ABOUT THIS EXERCISE: Whenever "MacBook" occurs in a line of the material, list that line.

SUPPLIED RECORDS:
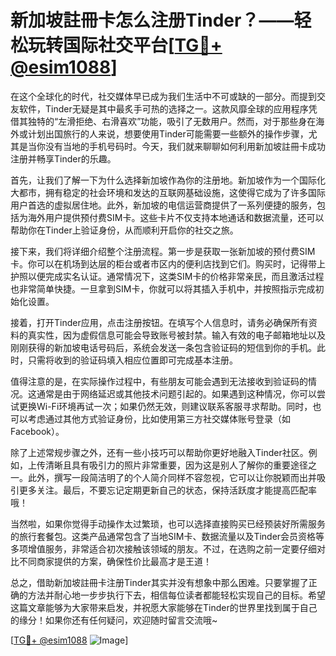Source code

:# 新加坡註冊卡怎么注册Tinder？——轻松玩转国际社交平台[[TG💪+ @esim1088](https://t.me/s/esim1088)]

在这个全球化的时代，社交媒体早已成为我们生活中不可或缺的一部分。而提到交友软件，Tinder无疑是其中最炙手可热的选择之一。这款风靡全球的应用程序凭借其独特的“左滑拒绝、右滑喜欢”功能，吸引了无数用户。然而，对于那些身在海外或计划出国旅行的人来说，想要使用Tinder可能需要一些额外的操作步骤，尤其是当你没有当地的手机号码时。今天，我们就来聊聊如何利用新加坡註冊卡成功注册并畅享Tinder的乐趣。

首先，让我们了解一下为什么选择新加坡作為你的注册地。新加坡作为一个国际化大都市，拥有稳定的社会环境和发达的互联网基础设施，这使得它成为了许多国际用户首选的虚拟居住地。此外，新加坡的电信运营商提供了一系列便捷的服务，包括为海外用户提供预付费SIM卡。这些卡片不仅支持本地通话和数据流量，还可以帮助你在Tinder上验证身份，从而顺利开启你的社交之旅。

接下来，我们将详细介绍整个注册流程。第一步是获取一张新加坡的预付费SIM卡。你可以在机场到达层的柜台或者市区内的便利店找到它们。购买时，记得带上护照以便完成实名认证。通常情况下，这类SIM卡的价格非常亲民，而且激活过程也非常简单快捷。一旦拿到SIM卡，你就可以将其插入手机中，并按照指示完成初始化设置。

接着，打开Tinder应用，点击注册按钮。在填写个人信息时，请务必确保所有资料的真实性，因为虚假信息可能会导致账号被封禁。输入有效的电子邮箱地址以及刚刚获得的新加坡电话号码后，系统会发送一条包含验证码的短信到你的手机。此时，只需将收到的验证码填入相应位置即可完成基本注册。

值得注意的是，在实际操作过程中，有些朋友可能会遇到无法接收到验证码的情况。这通常是由于网络延迟或其他技术问题引起的。如果遇到这种情况，你可以尝试更换Wi-Fi环境再试一次；如果仍然无效，则建议联系客服寻求帮助。同时，也可以考虑通过其他方式验证身份，比如使用第三方社交媒体账号登录（如Facebook）。

除了上述常规步骤之外，还有一些小技巧可以帮助你更好地融入Tinder社区。例如，上传清晰且具有吸引力的照片非常重要，因为这是别人了解你的重要途径之一。此外，撰写一段简洁明了的个人简介同样不容忽视，它可以让你脱颖而出并吸引更多关注。最后，不要忘记定期更新自己的状态，保持活跃度才能提高匹配率哦！

当然啦，如果你觉得手动操作太过繁琐，也可以选择直接购买已经预装好所需服务的旅行套餐包。这类产品通常包含了当地SIM卡、数据流量以及Tinder会员资格等多项增值服务，非常适合初次接触该领域的朋友。不过，在选购之前一定要仔细对比不同商家提供的方案，确保性价比最高才是王道！

总之，借助新加坡註冊卡注册Tinder其实并没有想象中那么困难。只要掌握了正确的方法并耐心地一步步执行下去，相信每位读者都能轻松实现自己的目标。希望这篇文章能够为大家带来启发，并祝愿大家能够在Tinder的世界里找到属于自己的缘分！如果你还有任何疑问，欢迎随时留言交流哦~

[[TG💪+ @esim1088](https://t.me/s/esim1088) ![Image](https://i.postimg.cc/4NQfJmqS/Snipaste-2025-05-13-00-14-12.png)]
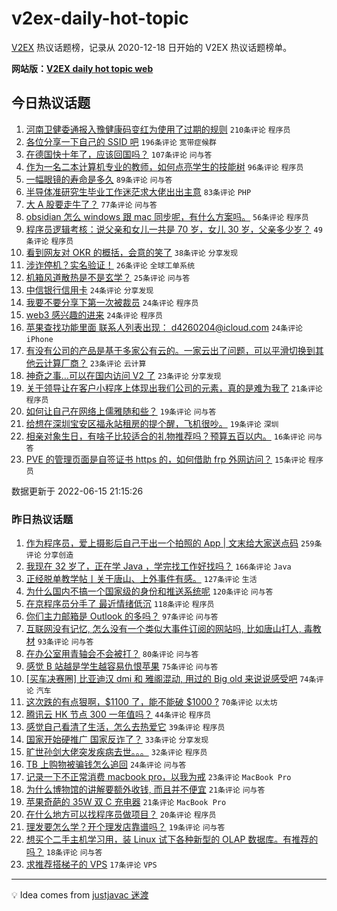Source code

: # v2ex-daily-hot-topic

[V2EX](https://www.v2ex.com/) 热议话题榜，记录从 2020-12-18 日开始的 V2EX 热议话题榜单。

**网站版：[V2EX daily hot topic web](https://boojack.github.io/v2ex-daily-hot-topic-web/)**

## 今日热议话题

<!-- TODAY BEGIN -->

1. [河南卫健委通报入豫健康码变红为使用了过期的规则](https://www.v2ex.com/t/859812) `210条评论` `程序员`
1. [各位分享一下自己的 SSID 吧](https://www.v2ex.com/t/859713) `196条评论` `宽带症候群`
1. [在德国快十年了，应该回国吗？](https://www.v2ex.com/t/859858) `107条评论` `问与答`
1. [作为一名二本计算机专业的教师，如何点亮学生的技能树](https://www.v2ex.com/t/859822) `96条评论` `程序员`
1. [一幅眼镜的寿命是多久](https://www.v2ex.com/t/859701) `89条评论` `问与答`
1. [半导体准研究生毕业工作迷茫求大佬出出主意](https://www.v2ex.com/t/859712) `83条评论` `PHP`
1. [大 A 股要走牛了？](https://www.v2ex.com/t/859742) `77条评论` `问与答`
1. [obsidian 怎么 windows 跟 mac 同步呢，有什么方案吗。](https://www.v2ex.com/t/859700) `56条评论` `程序员`
1. [程序员逻辑考核：说父亲和女儿一共是 70 岁，女儿 30 岁，父亲多少岁？](https://www.v2ex.com/t/859681) `49条评论` `程序员`
1. [看到网友对 OKR 的概括，会意的笑了](https://www.v2ex.com/t/859751) `38条评论` `分享发现`
1. [涉诈停机？实名验证！](https://www.v2ex.com/t/859775) `26条评论` `全球工单系统`
1. [机箱风道散热是不是玄学？](https://www.v2ex.com/t/859765) `25条评论` `问与答`
1. [中信银行信用卡](https://www.v2ex.com/t/859807) `24条评论` `分享发现`
1. [我要不要分享下第一次被裁员](https://www.v2ex.com/t/859781) `24条评论` `程序员`
1. [web3 感兴趣的进来](https://www.v2ex.com/t/859755) `24条评论` `程序员`
1. [苹果查找功能里面 联系人列表出现： d4260204@icloud.com](https://www.v2ex.com/t/859750) `24条评论` `iPhone`
1. [有没有公司的产品是基于多家公有云的。一家云出了问题，可以平滑切换到其他云计算厂商？](https://www.v2ex.com/t/859841) `23条评论` `云计算`
1. [神奇之事…可以在国内访问 V2 了](https://www.v2ex.com/t/859826) `23条评论` `分享发现`
1. [关于领导让在客户小程序上体现出我们公司的元素，真的是难为我了](https://www.v2ex.com/t/859727) `21条评论` `程序员`
1. [如何让自己在网络上儒雅随和些？](https://www.v2ex.com/t/859773) `19条评论` `问与答`
1. [给想在深圳宝安区福永站租房的提个醒，飞机很吵。](https://www.v2ex.com/t/859725) `19条评论` `深圳`
1. [相亲对象生日，有啥子比较适合的礼物推荐吗？预算五百以内。](https://www.v2ex.com/t/859832) `16条评论` `问与答`
1. [PVE 的管理页面是自签证书 https 的，如何借助 frp 外网访问？](https://www.v2ex.com/t/859872) `15条评论` `程序员`

数据更新于 2022-06-15 21:15:26

<!-- TODAY END -->

### 昨日热议话题

<!-- YESTERDAY BEGIN -->

1. [作为程序员，爱上摄影后自己干出一个拍照的 App | 文末给大家送点码](https://www.v2ex.com/t/859469) `259条评论` `分享创造`
1. [我现在 32 岁了，正在学 Java ，学完找工作好找吗？](https://www.v2ex.com/t/859436) `166条评论` `Java`
1. [正经脱单教学帖丨关于唐山、上外事件有感。](https://www.v2ex.com/t/859497) `127条评论` `生活`
1. [为什么国内不搞一个国家级的身份和推送系统呢](https://www.v2ex.com/t/859451) `120条评论` `问与答`
1. [在京程序员分手了 最近情绪低沉](https://www.v2ex.com/t/859483) `118条评论` `程序员`
1. [你们主力邮箱是 Outlook 的多吗？](https://www.v2ex.com/t/859449) `97条评论` `问与答`
1. [互联网没有记忆, 怎么没有一个类似大事件订阅的网站吗, 比如唐山打人, 毒教材](https://www.v2ex.com/t/859542) `93条评论` `问与答`
1. [在办公室用青轴会不会被打？](https://www.v2ex.com/t/859459) `80条评论` `问与答`
1. [感觉 B 站越是学生越容易仇恨苹果](https://www.v2ex.com/t/859551) `75条评论` `问与答`
1. [[买车决赛圈] 比亚迪汉 dmi 和 雅阁混动, 用过的 Big old 来说说感受吧](https://www.v2ex.com/t/859546) `74条评论` `汽车`
1. [这次跌的有点狠啊，$1100 了，能不能破 $1000 ?](https://www.v2ex.com/t/859441) `70条评论` `以太坊`
1. [腾讯云 HK 节点 300 一年值吗？](https://www.v2ex.com/t/859587) `44条评论` `程序员`
1. [感觉自己看清了生活，怎么去热爱它](https://www.v2ex.com/t/859562) `39条评论` `程序员`
1. [国家开始硬推广 国家反诈了？](https://www.v2ex.com/t/859599) `33条评论` `分享发现`
1. [旷世孙剑大佬突发疾病去世。。。](https://www.v2ex.com/t/859511) `32条评论` `程序员`
1. [TB 上购物被骗钱怎么追回](https://www.v2ex.com/t/859505) `24条评论` `问与答`
1. [记录一下不正常消费 macbook pro，以我为戒](https://www.v2ex.com/t/859565) `23条评论` `MacBook Pro`
1. [为什么博物馆的讲解要额外收钱, 而且并不便宜](https://www.v2ex.com/t/859638) `21条评论` `问与答`
1. [苹果奇葩的 35W 双 C 充电器](https://www.v2ex.com/t/859531) `21条评论` `MacBook Pro`
1. [在什么地方可以找程序员做项目？](https://www.v2ex.com/t/859482) `20条评论` `程序员`
1. [理发要怎么学？开个理发店靠谱吗？](https://www.v2ex.com/t/859489) `19条评论` `问与答`
1. [想买个二手主机学习用，装 Linux 试下各种新型的 OLAP 数据库。有推荐的吗？](https://www.v2ex.com/t/859612) `18条评论` `问与答`
1. [求推荐搭梯子的 VPS](https://www.v2ex.com/t/859557) `17条评论` `VPS`

<!-- YESTERDAY END -->

---

💡 Idea comes from [justjavac 迷渡](https://github.com/justjavac/)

RESULT OF THE TASK:
1. [记录一下不正常消费 macbook pro，以我为戒](https://www.v2ex.com/t/859565) `23条评论` `MacBook Pro`
1. [苹果奇葩的 35W 双 C 充电器](https://www.v2ex.com/t/859531) `21条评论` `MacBook Pro`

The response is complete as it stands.